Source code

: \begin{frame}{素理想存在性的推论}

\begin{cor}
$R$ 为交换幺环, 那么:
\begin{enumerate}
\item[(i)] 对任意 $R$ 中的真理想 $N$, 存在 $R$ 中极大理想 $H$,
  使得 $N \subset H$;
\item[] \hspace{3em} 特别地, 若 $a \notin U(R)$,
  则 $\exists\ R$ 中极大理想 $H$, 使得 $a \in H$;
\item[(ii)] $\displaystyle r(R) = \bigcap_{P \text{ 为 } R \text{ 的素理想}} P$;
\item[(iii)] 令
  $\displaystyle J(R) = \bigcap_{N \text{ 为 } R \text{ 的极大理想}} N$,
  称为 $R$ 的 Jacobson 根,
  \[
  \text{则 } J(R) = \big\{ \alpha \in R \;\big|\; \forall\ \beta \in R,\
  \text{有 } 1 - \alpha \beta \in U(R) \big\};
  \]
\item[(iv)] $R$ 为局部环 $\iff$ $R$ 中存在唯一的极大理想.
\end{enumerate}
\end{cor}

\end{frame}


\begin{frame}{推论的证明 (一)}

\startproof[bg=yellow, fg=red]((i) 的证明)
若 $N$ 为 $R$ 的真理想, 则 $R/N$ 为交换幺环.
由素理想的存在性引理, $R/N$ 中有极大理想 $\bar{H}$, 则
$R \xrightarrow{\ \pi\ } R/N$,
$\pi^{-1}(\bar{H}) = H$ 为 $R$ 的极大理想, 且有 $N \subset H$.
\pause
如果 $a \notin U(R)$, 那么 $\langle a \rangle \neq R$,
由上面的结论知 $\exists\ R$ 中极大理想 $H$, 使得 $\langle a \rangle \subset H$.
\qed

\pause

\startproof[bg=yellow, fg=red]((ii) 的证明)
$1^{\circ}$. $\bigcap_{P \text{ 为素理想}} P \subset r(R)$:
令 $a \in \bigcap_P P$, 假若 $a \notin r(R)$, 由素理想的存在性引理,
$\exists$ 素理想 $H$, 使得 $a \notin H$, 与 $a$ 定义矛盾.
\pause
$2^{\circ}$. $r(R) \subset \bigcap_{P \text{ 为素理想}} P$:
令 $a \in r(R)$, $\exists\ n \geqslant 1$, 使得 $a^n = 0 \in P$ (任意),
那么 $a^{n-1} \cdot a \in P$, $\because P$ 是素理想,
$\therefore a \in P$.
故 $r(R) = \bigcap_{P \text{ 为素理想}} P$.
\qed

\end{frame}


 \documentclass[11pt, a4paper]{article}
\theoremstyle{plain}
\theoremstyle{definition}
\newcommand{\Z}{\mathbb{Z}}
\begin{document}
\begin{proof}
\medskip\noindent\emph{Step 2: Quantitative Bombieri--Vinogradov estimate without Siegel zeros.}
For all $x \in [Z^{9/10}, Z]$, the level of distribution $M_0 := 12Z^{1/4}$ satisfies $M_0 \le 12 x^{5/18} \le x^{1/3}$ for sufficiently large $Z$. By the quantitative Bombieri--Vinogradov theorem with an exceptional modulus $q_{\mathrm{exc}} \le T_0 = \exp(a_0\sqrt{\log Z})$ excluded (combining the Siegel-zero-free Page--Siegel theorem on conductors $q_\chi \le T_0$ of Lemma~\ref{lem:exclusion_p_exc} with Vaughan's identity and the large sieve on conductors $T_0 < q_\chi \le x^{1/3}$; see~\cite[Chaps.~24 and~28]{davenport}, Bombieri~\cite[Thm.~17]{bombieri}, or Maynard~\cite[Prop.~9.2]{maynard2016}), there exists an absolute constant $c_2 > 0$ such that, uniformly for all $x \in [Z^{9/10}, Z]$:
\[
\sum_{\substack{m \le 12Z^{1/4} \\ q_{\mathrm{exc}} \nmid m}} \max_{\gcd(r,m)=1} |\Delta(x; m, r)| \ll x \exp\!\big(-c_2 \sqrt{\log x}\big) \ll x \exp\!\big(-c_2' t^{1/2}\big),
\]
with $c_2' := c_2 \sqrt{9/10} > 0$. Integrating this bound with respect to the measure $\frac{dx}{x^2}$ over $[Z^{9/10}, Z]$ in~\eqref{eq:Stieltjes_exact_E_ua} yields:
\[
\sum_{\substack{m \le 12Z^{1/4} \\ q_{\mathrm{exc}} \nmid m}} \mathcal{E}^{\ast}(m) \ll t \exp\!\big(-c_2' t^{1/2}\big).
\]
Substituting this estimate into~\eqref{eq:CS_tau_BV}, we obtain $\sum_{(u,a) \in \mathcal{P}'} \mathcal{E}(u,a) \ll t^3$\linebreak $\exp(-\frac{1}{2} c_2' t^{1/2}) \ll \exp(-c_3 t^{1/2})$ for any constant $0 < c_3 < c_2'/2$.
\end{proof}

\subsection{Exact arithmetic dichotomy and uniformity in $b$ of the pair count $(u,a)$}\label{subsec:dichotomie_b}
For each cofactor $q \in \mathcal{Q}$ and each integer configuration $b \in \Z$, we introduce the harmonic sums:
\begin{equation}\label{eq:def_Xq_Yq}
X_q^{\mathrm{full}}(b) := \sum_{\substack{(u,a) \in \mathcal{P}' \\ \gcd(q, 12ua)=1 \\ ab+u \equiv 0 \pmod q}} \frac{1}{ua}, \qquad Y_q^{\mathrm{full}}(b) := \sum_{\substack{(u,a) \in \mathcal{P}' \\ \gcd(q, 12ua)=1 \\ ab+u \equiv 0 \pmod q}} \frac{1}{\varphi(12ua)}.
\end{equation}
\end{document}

================

**Requirement**: Where a line of the listing holds "label", show that line.

**Solution to this problem**:
\subsection{Exact arithmetic dichotomy and uniformity in $b$ of the pair count $(u,a)$}\label{subsec:dichotomie_b}
\begin{equation}\label{eq:def_Xq_Yq}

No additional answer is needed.